Re-run the projects in code/ on your own hardware before treating any of this as authoritative for a design decision.

Common mistakes

  • Publishing (advancing head) before finishing the payload write — the consumer can observe and read stale data with no error at all (see "Bug: publish before write").
  • Getting the full-buffer check wrong, or skipping it — the producer silently overwrites unconsumed data (see "Bug: overwrite before consumption").
  • Checking wrapped slot indices directly for "full"/"empty" instead of comparing raw cursor counts (head - tail) — this breaks the instant a cursor wraps.
  • Choosing a non-power-of-two capacity when using a bitmask for the slot index — index & mask is only equivalent to index % capacity when capacity is a power of two.
  • Reading the other side's real cursor on every single operation when a cached, refresh-on-demand copy would avoid nearly all of that cross-core traffic.

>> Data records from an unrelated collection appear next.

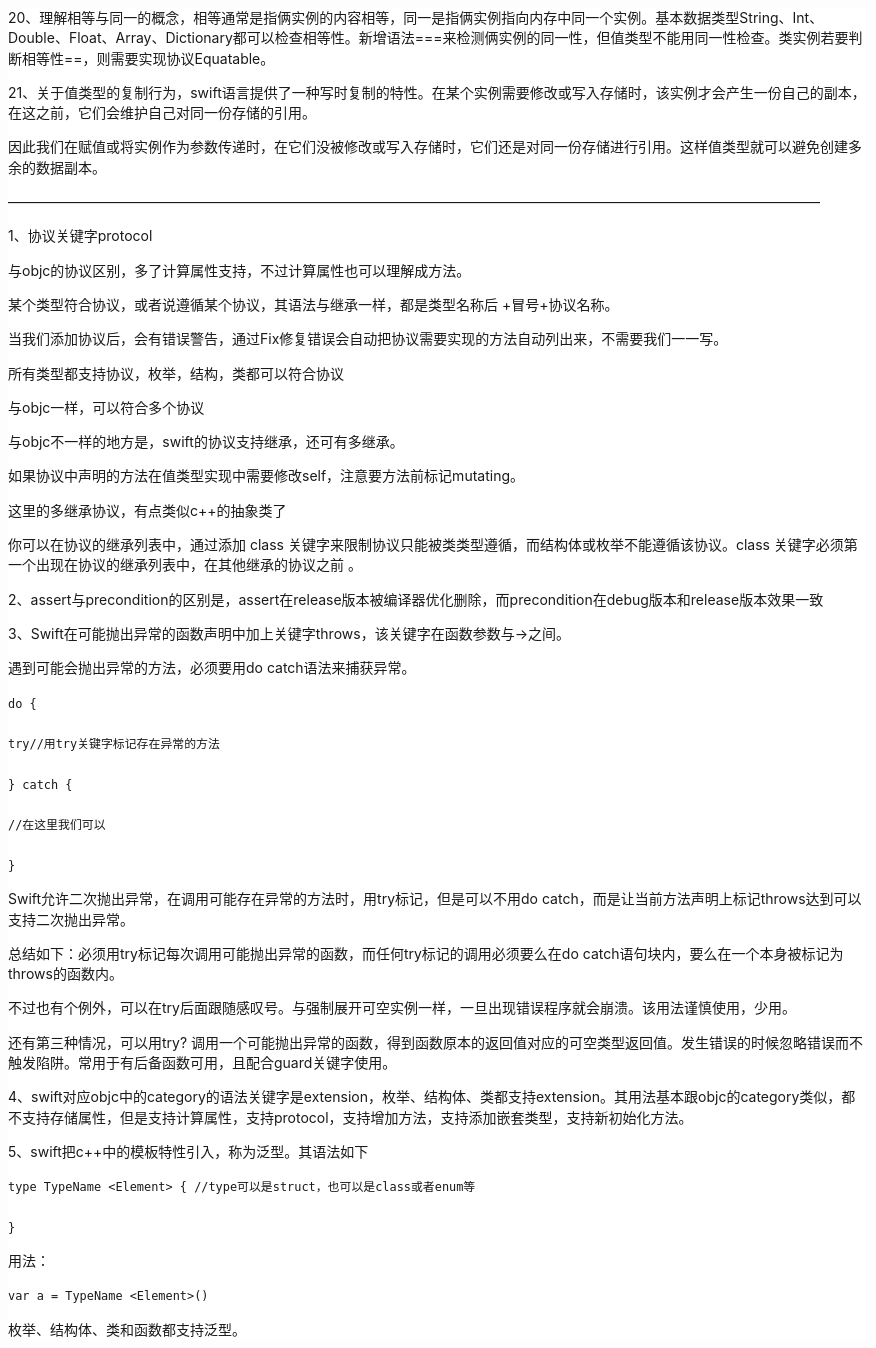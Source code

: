 20、理解相等与同一的概念，相等通常是指俩实例的内容相等，同一是指俩实例指向内存中同一个实例。基本数据类型String、Int、Double、Float、Array、Dictionary都可以检查相等性。新增语法===来检测俩实例的同一性，但值类型不能用同一性检查。类实例若要判断相等性==，则需要实现协议Equatable。

21、关于值类型的复制行为，swift语言提供了一种写时复制的特性。在某个实例需要修改或写入存储时，该实例才会产生一份自己的副本，在这之前，它们会维护自己对同一份存储的引用。

因此我们在赋值或将实例作为参数传递时，在它们没被修改或写入存储时，它们还是对同一份存储进行引用。这样值类型就可以避免创建多余的数据副本。

——————————————————————————————————————————————————————————

1、协议关键字protocol

与objc的协议区别，多了计算属性支持，不过计算属性也可以理解成方法。

某个类型符合协议，或者说遵循某个协议，其语法与继承一样，都是类型名称后 +冒号+协议名称。

当我们添加协议后，会有错误警告，通过Fix修复错误会自动把协议需要实现的方法自动列出来，不需要我们一一写。

所有类型都支持协议，枚举，结构，类都可以符合协议

与objc一样，可以符合多个协议

与objc不一样的地方是，swift的协议支持继承，还可有多继承。

如果协议中声明的方法在值类型实现中需要修改self，注意要方法前标记mutating。

这里的多继承协议，有点类似c++的抽象类了

你可以在协议的继承列表中，通过添加 class 关键字来限制协议只能被类类型遵循，而结构体或枚举不能遵循该协议。class 关键字必须第一个出现在协议的继承列表中，在其他继承的协议之前 。

2、assert与precondition的区别是，assert在release版本被编译器优化删除，而precondition在debug版本和release版本效果一致

3、Swift在可能抛出异常的函数声明中加上关键字throws，该关键字在函数参数与->之间。

遇到可能会抛出异常的方法，必须要用do catch语法来捕获异常。
```
do {

try//用try关键字标记存在异常的方法

} catch {

//在这里我们可以

}
```
Swift允许二次抛出异常，在调用可能存在异常的方法时，用try标记，但是可以不用do catch，而是让当前方法声明上标记throws达到可以支持二次抛出异常。

总结如下：必须用try标记每次调用可能抛出异常的函数，而任何try标记的调用必须要么在do catch语句块内，要么在一个本身被标记为throws的函数内。

不过也有个例外，可以在try后面跟随感叹号。与强制展开可空实例一样，一旦出现错误程序就会崩溃。该用法谨慎使用，少用。

还有第三种情况，可以用try? 调用一个可能抛出异常的函数，得到函数原本的返回值对应的可空类型返回值。发生错误的时候忽略错误而不触发陷阱。常用于有后备函数可用，且配合guard关键字使用。

4、swift对应objc中的category的语法关键字是extension，枚举、结构体、类都支持extension。其用法基本跟objc的category类似，都不支持存储属性，但是支持计算属性，支持protocol，支持增加方法，支持添加嵌套类型，支持新初始化方法。

5、swift把c++中的模板特性引入，称为泛型。其语法如下
```
type TypeName <Element> { //type可以是struct，也可以是class或者enum等

}
```
用法：
```
var a = TypeName <Element>()
```
枚举、结构体、类和函数都支持泛型。
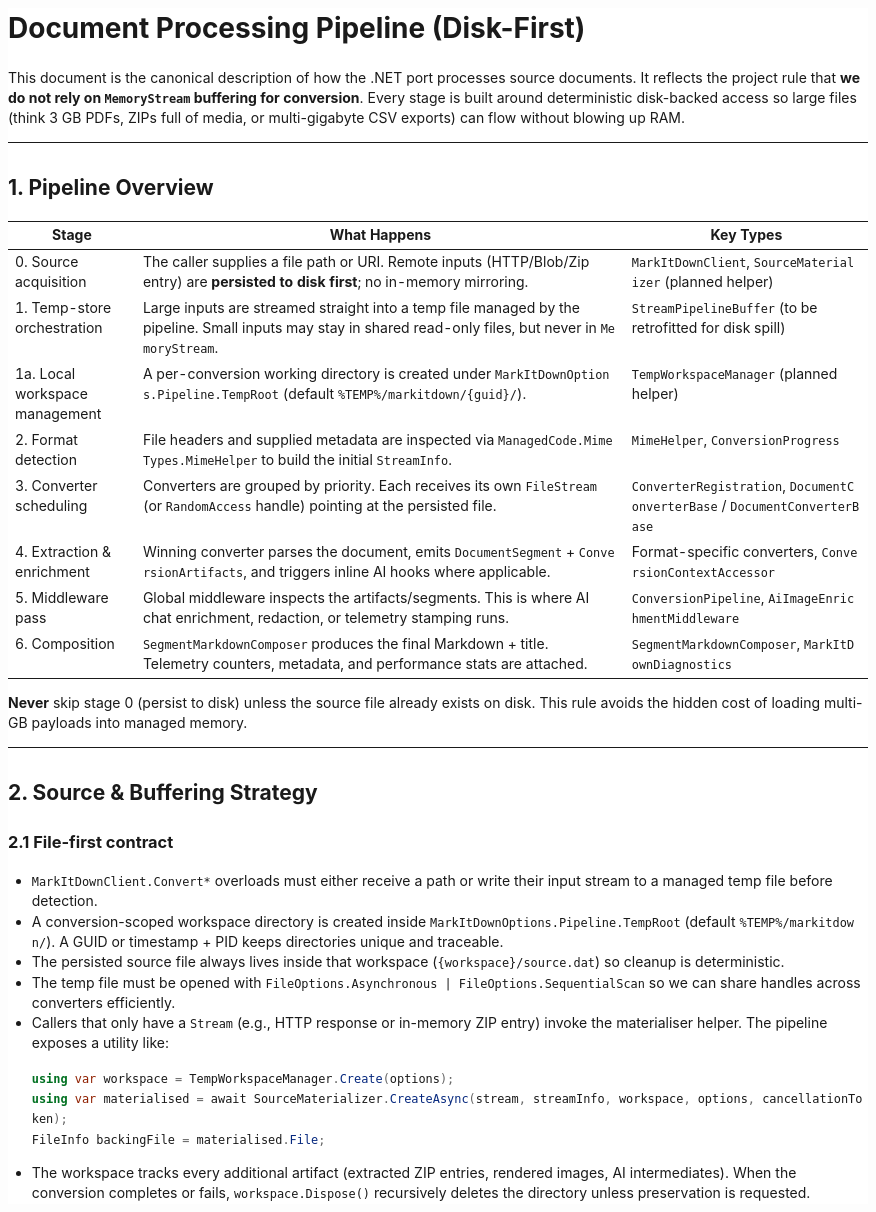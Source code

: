 # Document Processing Pipeline (Disk-First)

This document is the canonical description of how the .NET port processes source documents. It reflects the project rule that **we do not rely on `MemoryStream` buffering for conversion**. Every stage is built around deterministic disk-backed access so large files (think 3 GB PDFs, ZIPs full of media, or multi-gigabyte CSV exports) can flow without blowing up RAM.

---

## 1. Pipeline Overview

| Stage | What Happens | Key Types |
|-------|--------------|-----------|
| 0. Source acquisition | The caller supplies a file path or URI. Remote inputs (HTTP/Blob/Zip entry) are **persisted to disk first**; no in-memory mirroring. | `MarkItDownClient`, `SourceMaterializer` (planned helper) |
| 1. Temp-store orchestration | Large inputs are streamed straight into a temp file managed by the pipeline. Small inputs may stay in shared read-only files, but never in `MemoryStream`. | `StreamPipelineBuffer` (to be retrofitted for disk spill) |
| 1a. Local workspace management | A per-conversion working directory is created under `MarkItDownOptions.Pipeline.TempRoot` (default `%TEMP%/markitdown/{guid}/`). | `TempWorkspaceManager` (planned helper) |
| 2. Format detection | File headers and supplied metadata are inspected via `ManagedCode.MimeTypes.MimeHelper` to build the initial `StreamInfo`. | `MimeHelper`, `ConversionProgress` |
| 3. Converter scheduling | Converters are grouped by priority. Each receives its own `FileStream` (or `RandomAccess` handle) pointing at the persisted file. | `ConverterRegistration`, `DocumentConverterBase` / `DocumentConverterBase` |
| 4. Extraction & enrichment | Winning converter parses the document, emits `DocumentSegment` + `ConversionArtifacts`, and triggers inline AI hooks where applicable. | Format-specific converters, `ConversionContextAccessor` |
| 5. Middleware pass | Global middleware inspects the artifacts/segments. This is where AI chat enrichment, redaction, or telemetry stamping runs. | `ConversionPipeline`, `AiImageEnrichmentMiddleware` |
| 6. Composition | `SegmentMarkdownComposer` produces the final Markdown + title. Telemetry counters, metadata, and performance stats are attached. | `SegmentMarkdownComposer`, `MarkItDownDiagnostics` |

**Never** skip stage 0 (persist to disk) unless the source file already exists on disk. This rule avoids the hidden cost of loading multi-GB payloads into managed memory.

---

## 2. Source & Buffering Strategy

### 2.1 File-first contract
- `MarkItDownClient.Convert*` overloads must either receive a path or write their input stream to a managed temp file before detection.
- A conversion-scoped workspace directory is created inside `MarkItDownOptions.Pipeline.TempRoot` (default `%TEMP%/markitdown/`). A GUID or timestamp + PID keeps directories unique and traceable.
- The persisted source file always lives inside that workspace (`{workspace}/source.dat`) so cleanup is deterministic.
- The temp file must be opened with `FileOptions.Asynchronous | FileOptions.SequentialScan` so we can share handles across converters efficiently.
- Callers that only have a `Stream` (e.g., HTTP response or in-memory ZIP entry) invoke the materialiser helper. The pipeline exposes a utility like:
  ```csharp
  using var workspace = TempWorkspaceManager.Create(options);
  using var materialised = await SourceMaterializer.CreateAsync(stream, streamInfo, workspace, options, cancellationToken);
  FileInfo backingFile = materialised.File;
  ```
- The workspace tracks every additional artifact (extracted ZIP entries, rendered images, AI intermediates). When the conversion completes or fails, `workspace.Dispose()` recursively deletes the directory unless preservation is requested.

When an SPSC ring buffer is the right structure

Use an SPSC ring buffer when

  • There is genuinely exactly one producer thread and exactly one consumer thread — the single-writer guarantee is what removes all contention.
  • The workload is bursty enough that batching several items per publish/acknowledge is worth the added bookkeeping.
  • Bounded memory and explicit backpressure (reject/block on full) are acceptable, rather than an unbounded queue.

Don't reach for it when

  • More than one thread needs to produce or consume — that's an MPSC/MPMC problem with real contention to manage (see CAS Contention and Backoff), not this lab's non-goal.
  • An unbounded queue is actually what the workload needs — a fixed capacity forces an explicit backpressure policy decision up front.
  • The payload per item is large enough that the fixed-size slot array's memory footprint, not the synchronization discipline, becomes the actual constraint.

Investigation task

Using the Java or Rust project in code/:

  1. Run the benchmark and record the reported throughput or pipeline time on your own hardware.
  2. Change the buffer capacity (a power of two) and re-run — observe whether throughput changes, and form a hypothesis for why or why not.
  3. In the Java benchmark, temporarily change tryProduce/tryConsume to always re-read the real tail/head (remove the cached-cursor short-circuit) and re-run — measure the throughput cost of the cache being absent.
  4. Reproduce the "publish before write" bug in your own copy of the code by moving the HEAD.setRelease call before the payload write, and write a test that demonstrates the consumer can observe incorrect data (it will not do so on every run — note how often it reproduces on your hardware, and why that non-determinism doesn't make the bug any less real).
  5. Write down your CPU model and core count, your measured numbers, and explain any difference from the disclosed numbers above.

Accessibility notes

  • The interactive model is fully keyboard operable: the scenario selector and the Java/Rust code tabs are roving-tabindex tablists (arrow keys, Home/End); every step/reset control is a native <button>.
  • Every state change is announced to screen readers via an aria-live="polite" region, in addition to the visible slot/actor status badges and the state inspector table — state is never colour-only.
  • This page has no auto-playing or looping animation; step transitions resolve instantly, so there is nothing beyond the site-wide CSS rule to gate on prefers-reduced-motion.
  • With JavaScript disabled, this page's theory, Java and Rust code, benchmark methodology, trade-offs and sources remain fully readable — only the interactive model and the graded quiz require script.

Review questions

Self-check before or after the graded quiz below:

  1. Why must publication be a separate, later step from the payload write, rather than the same operation?
  2. What specifically does the cached-cursor optimisation avoid, and when is it forced to give up and re-read the real cursor?
  3. Why is "wrap-around" not an error condition, and what invariant must hold regardless of whether a cursor has wrapped?
  4. What's the difference between how this lab's "full" scenario and its "overwrite" bug scenario each handle a full buffer?